▸ **TASK TO CARRY OUT**:
Without including any picture, repeat the records below exactly.

(Pictures paired with source code)
________________
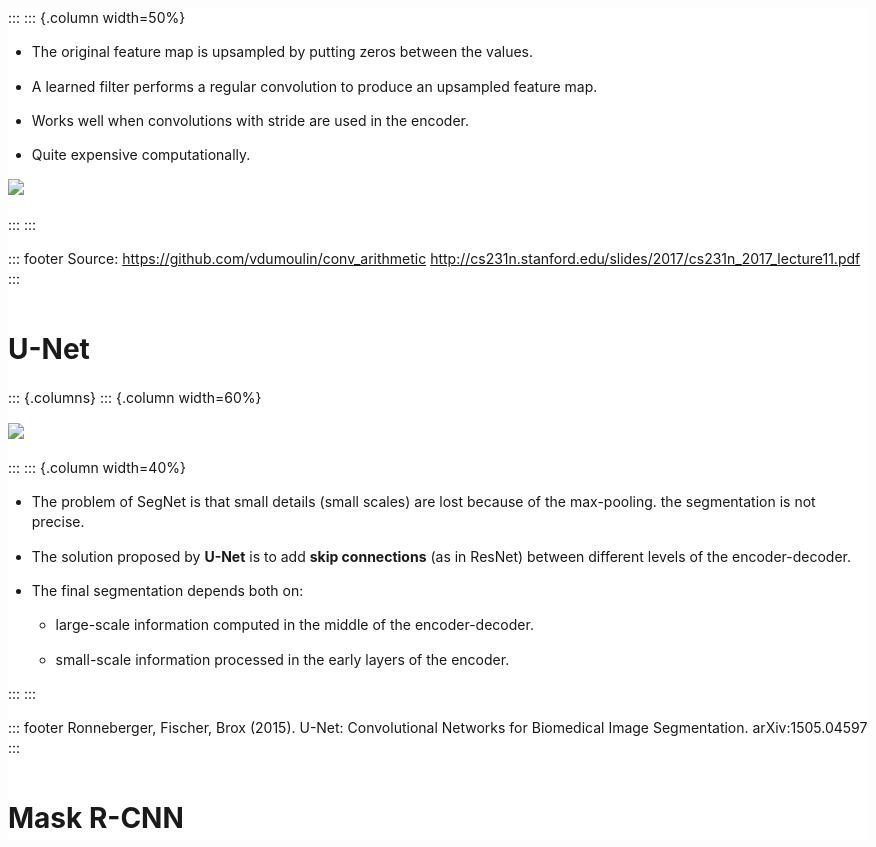 :::
::: {.column width=50%}



* The original feature map is upsampled by putting zeros between the values.

* A learned filter performs a regular convolution to produce an upsampled feature map.

* Works well when convolutions with stride are used in the encoder.

* Quite expensive computationally.

![](img/transposedconvolution.png)

:::
:::


::: footer
Source: <https://github.com/vdumoulin/conv_arithmetic>  <http://cs231n.stanford.edu/slides/2017/cs231n_2017_lecture11.pdf>
:::


# U-Net

::: {.columns}
::: {.column width=60%}

![](img/unet.png)

:::
::: {.column width=40%}

* The problem of SegNet is that small details (small scales) are lost because of the max-pooling. the segmentation is not precise.

* The solution proposed by **U-Net** is to add **skip connections** (as in ResNet) between different levels of the encoder-decoder.

* The final segmentation depends both on:

    * large-scale information computed in the middle of the encoder-decoder.

    * small-scale information processed in the early layers of the encoder.

:::
:::


::: footer
Ronneberger, Fischer, Brox (2015). U-Net: Convolutional Networks for Biomedical Image Segmentation. arXiv:1505.04597
:::



# Mask R-CNN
________________
▸ **RESPONSE BOX**:
 :::
::: {.column width=50%}



* The original feature map is upsampled by putting zeros between the values.

* A learned filter performs a regular convolution to produce an upsampled feature map.

* Works well when convolutions with stride are used in the encoder.

* Quite expensive computationally.

![](img/transposedconvolution.png)

:::
:::


::: footer
Source: <https://github.com/vdumoulin/conv_arithmetic>  <http://cs231n.stanford.edu/slides/2017/cs231n_2017_lecture11.pdf>
:::


# U-Net

::: {.columns}
::: {.column width=60%}

![](img/unet.png)

:::
::: {.column width=40%}

* The problem of SegNet is that small details (small scales) are lost because of the max-pooling. the segmentation is not precise.

* The solution proposed by **U-Net** is to add **skip connections** (as in ResNet) between different levels of the encoder-decoder.

* The final segmentation depends both on:

    * large-scale information computed in the middle of the encoder-decoder.

    * small-scale information processed in the early layers of the encoder.

:::
:::


::: footer
Ronneberger, Fischer, Brox (2015). U-Net: Convolutional Networks for Biomedical Image Segmentation. arXiv:1505.04597
:::



# Mask R-CNN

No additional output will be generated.